Inicialmente, a votação do texto estava prevista para esta quarta-feira (29), mas parlamentares aproveitaram a sessão do colegiado para discutir as medidas previstas no parecer. A expectativa é que o texto, que ainda pode ser alterado, seja analisado pelo colegiado nesta quinta-feira (30) e, em seguida, encaminhado aos plenários da Câmara e do Senado. A MP perde validade em 7 de novembro.
A MP foi editada pelo governo federal em julho, na esteira da repercussão da derrubada dos vetos presidenciais ao marco legal das eólicas offshore. À época, associações do setor elétrico sinalizaram que a decisão do Congresso tinha grande potencial de encarecer a conta de luz. No texto original da MP, o governo derrubou a obrigação da contratação de usinas térmicas movidas a gás natural, que originalmente foram incluídas por meio de um “jabuti” (trechos que fogem do teor original da matéria) durante a discussão da lei que permitiu a privatização da Eletrobras no Congresso Nacional.
O texto que abriu espaço para a privatização da Eletrobras, sancionado em 2021, estabelecia a contratação de 8 gigawatts (GW), mesmo em localidades onde não há o insumo nem mesmo a infraestrutura para escoamento, o que não se concretizou. A contratação nunca foi efetivada por falta de viabilidade.
O relatório de Braga, por sua vez, resgata a obrigatoriedade de leilões para contratação desses empreendimentos, mas em um montante menor: 4,25 GW. Ainda, determina que a contratação deve ter inflexibilidade mínima de 50%, por um período de 20 anos. Antes mesmo de apresentar o relatório, Braga sinalizou que o texto poderia contemplar esses empreendimentos. Ele afirmou a jornalistas que era necessário que isso fosse cumprido, uma vez que o Congresso não teria aprovado a privatização sem a medida.

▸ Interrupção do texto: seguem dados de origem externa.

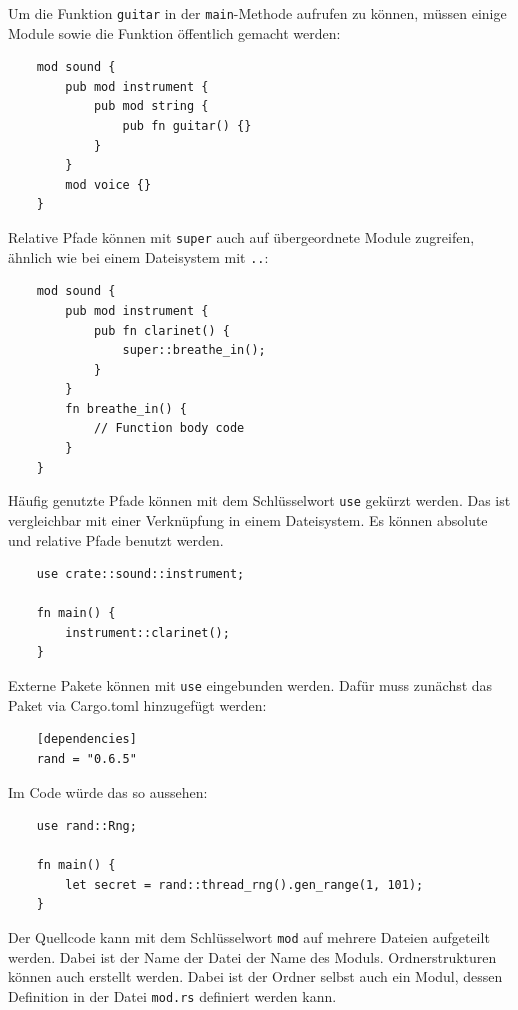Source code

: Um die Funktion \verb"guitar" in der \verb"main"-Methode aufrufen zu können, müssen ei\-ni\-ge Module sowie die Funktion öffentlich gemacht werden:

\newpage

\begin{lstlisting}
    mod sound {
        pub mod instrument {
            pub mod string {
                pub fn guitar() {}
            }
        }
        mod voice {}
    }
\end{lstlisting}

Relative Pfade können mit \verb"super" auch auf übergeordnete Module zugreifen, ähnlich wie bei einem Dateisystem mit \glqq\verb".."\grqq{}:

\begin{lstlisting}
    mod sound {
        pub mod instrument {
            pub fn clarinet() {
                super::breathe_in();
            }
        }
        fn breathe_in() {
            // Function body code
        }
    }
\end{lstlisting}

Häufig genutzte Pfade können mit dem Schlüsselwort \verb"use" gekürzt werden. Das ist vergleichbar mit einer Verknüpfung in einem Dateisystem. Es können absolute und relative Pfade benutzt werden.

\begin{lstlisting}
    use crate::sound::instrument;

    fn main() {
        instrument::clarinet();
    }
\end{lstlisting}

Externe Pakete können mit \verb"use"  eingebunden werden. Dafür muss zunächst das Paket via Cargo.toml hinzugefügt werden:

\begin{lstlisting}
    [dependencies]
    rand = "0.6.5"
\end{lstlisting}

\newpage

\noindent Im Code würde das so aussehen:

\begin{lstlisting}
    use rand::Rng;

    fn main() {
        let secret = rand::thread_rng().gen_range(1, 101);
    }
\end{lstlisting}

Der Quellcode kann mit dem Schlüsselwort \verb"mod" auf mehrere Dateien aufgeteilt werden. Dabei ist der Name der Datei der Name des Moduls. Ordnerstrukturen können auch erstellt werden. Dabei ist der Ordner selbst auch ein Modul, dessen Definition in der Datei \verb"mod.rs" definiert werden kann.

A inflexibilidade é o percentual mínimo da geração de uma usina que o Operador Nacional do Sistema Elétrico (ONS) não pode despachar abaixo, por questões contratuais ou técnicas. Ou seja, quando uma térmica é contratada como inflexível, ela não pode ser desligada em determinados momentos, produzindo mesmo quando outras fontes, mais baratas e menos poluentes, poderiam estar suprindo a demanda do sistema.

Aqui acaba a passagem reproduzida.